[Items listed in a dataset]
▬▬▬▬▬▬▬▬▬▬

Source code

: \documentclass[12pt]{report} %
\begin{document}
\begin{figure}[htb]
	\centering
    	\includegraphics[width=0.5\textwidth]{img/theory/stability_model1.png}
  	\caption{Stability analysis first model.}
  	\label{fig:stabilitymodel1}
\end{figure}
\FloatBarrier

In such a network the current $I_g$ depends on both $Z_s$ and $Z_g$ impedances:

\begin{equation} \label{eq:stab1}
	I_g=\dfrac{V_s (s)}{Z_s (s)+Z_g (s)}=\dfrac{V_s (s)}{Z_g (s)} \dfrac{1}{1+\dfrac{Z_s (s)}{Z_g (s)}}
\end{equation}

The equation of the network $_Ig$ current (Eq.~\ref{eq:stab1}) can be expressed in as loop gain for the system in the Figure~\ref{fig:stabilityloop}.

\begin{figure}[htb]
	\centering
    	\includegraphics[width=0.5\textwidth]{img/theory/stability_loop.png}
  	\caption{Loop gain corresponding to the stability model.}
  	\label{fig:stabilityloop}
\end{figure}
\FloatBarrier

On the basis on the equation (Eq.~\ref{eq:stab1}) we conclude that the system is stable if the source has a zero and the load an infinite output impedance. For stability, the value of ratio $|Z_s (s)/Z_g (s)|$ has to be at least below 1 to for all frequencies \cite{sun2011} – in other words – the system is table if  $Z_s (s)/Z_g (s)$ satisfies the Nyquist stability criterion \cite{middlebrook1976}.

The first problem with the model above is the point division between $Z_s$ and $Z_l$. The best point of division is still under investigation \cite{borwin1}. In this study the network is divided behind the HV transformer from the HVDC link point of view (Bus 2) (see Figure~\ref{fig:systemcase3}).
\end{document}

▬▬▬▬▬▬▬▬▬▬

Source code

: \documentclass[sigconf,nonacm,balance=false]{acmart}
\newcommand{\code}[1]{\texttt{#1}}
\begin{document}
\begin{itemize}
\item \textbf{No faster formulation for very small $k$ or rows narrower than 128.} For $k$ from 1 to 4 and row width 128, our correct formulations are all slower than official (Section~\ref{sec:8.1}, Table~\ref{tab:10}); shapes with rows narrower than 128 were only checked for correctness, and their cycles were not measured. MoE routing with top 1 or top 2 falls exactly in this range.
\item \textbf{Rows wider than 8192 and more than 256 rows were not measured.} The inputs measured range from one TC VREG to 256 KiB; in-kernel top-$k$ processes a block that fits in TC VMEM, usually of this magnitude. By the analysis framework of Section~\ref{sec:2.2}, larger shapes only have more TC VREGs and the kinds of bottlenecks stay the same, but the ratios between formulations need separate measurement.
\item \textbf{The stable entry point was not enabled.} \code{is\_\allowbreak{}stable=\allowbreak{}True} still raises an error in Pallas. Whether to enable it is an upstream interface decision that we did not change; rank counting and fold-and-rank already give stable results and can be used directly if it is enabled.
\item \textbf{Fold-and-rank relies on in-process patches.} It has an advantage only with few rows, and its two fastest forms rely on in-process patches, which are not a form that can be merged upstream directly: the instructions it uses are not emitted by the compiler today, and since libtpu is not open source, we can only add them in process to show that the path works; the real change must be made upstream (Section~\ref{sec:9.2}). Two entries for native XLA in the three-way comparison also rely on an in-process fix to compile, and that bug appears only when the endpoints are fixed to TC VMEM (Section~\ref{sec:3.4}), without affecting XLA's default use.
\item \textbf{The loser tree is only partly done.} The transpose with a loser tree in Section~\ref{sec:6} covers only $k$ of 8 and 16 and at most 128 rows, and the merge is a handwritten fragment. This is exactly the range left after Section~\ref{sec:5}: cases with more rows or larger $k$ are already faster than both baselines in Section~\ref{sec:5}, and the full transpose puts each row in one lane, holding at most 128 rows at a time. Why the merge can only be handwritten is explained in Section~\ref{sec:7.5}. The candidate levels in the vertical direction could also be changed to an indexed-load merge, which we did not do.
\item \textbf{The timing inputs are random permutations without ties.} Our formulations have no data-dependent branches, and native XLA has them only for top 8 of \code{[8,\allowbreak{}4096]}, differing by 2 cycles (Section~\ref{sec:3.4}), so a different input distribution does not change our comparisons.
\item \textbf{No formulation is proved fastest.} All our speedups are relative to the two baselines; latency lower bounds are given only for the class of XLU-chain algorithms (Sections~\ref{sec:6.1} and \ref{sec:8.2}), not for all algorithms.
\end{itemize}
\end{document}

▬▬▬▬▬▬▬▬▬▬

WHAT NEEDS TO BE DONE – Return all lines from the data that include the string "which".

SOLUTION FOR THIS PROBLEM –
\item \textbf{Fold-and-rank relies on in-process patches.} It has an advantage only with few rows, and its two fastest forms rely on in-process patches, which are not a form that can be merged upstream directly: the instructions it uses are not emitted by the compiler today, and since libtpu is not open source, we can only add them in process to show that the path works; the real change must be made upstream (Section~\ref{sec:9.2}). Two entries for native XLA in the three-way comparison also rely on an in-process fix to compile, and that bug appears only when the endpoints are fixed to TC VMEM (Section~\ref{sec:3.4}), without affecting XLA's default use.
\item \textbf{The loser tree is only partly done.} The transpose with a loser tree in Section~\ref{sec:6} covers only $k$ of 8 and 16 and at most 128 rows, and the merge is a handwritten fragment. This is exactly the range left after Section~\ref{sec:5}: cases with more rows or larger $k$ are already faster than both baselines in Section~\ref{sec:5}, and the full transpose puts each row in one lane, holding at most 128 rows at a time. Why the merge can only be handwritten is explained in Section~\ref{sec:7.5}. The candidate levels in the vertical direction could also be changed to an indexed-load merge, which we did not do.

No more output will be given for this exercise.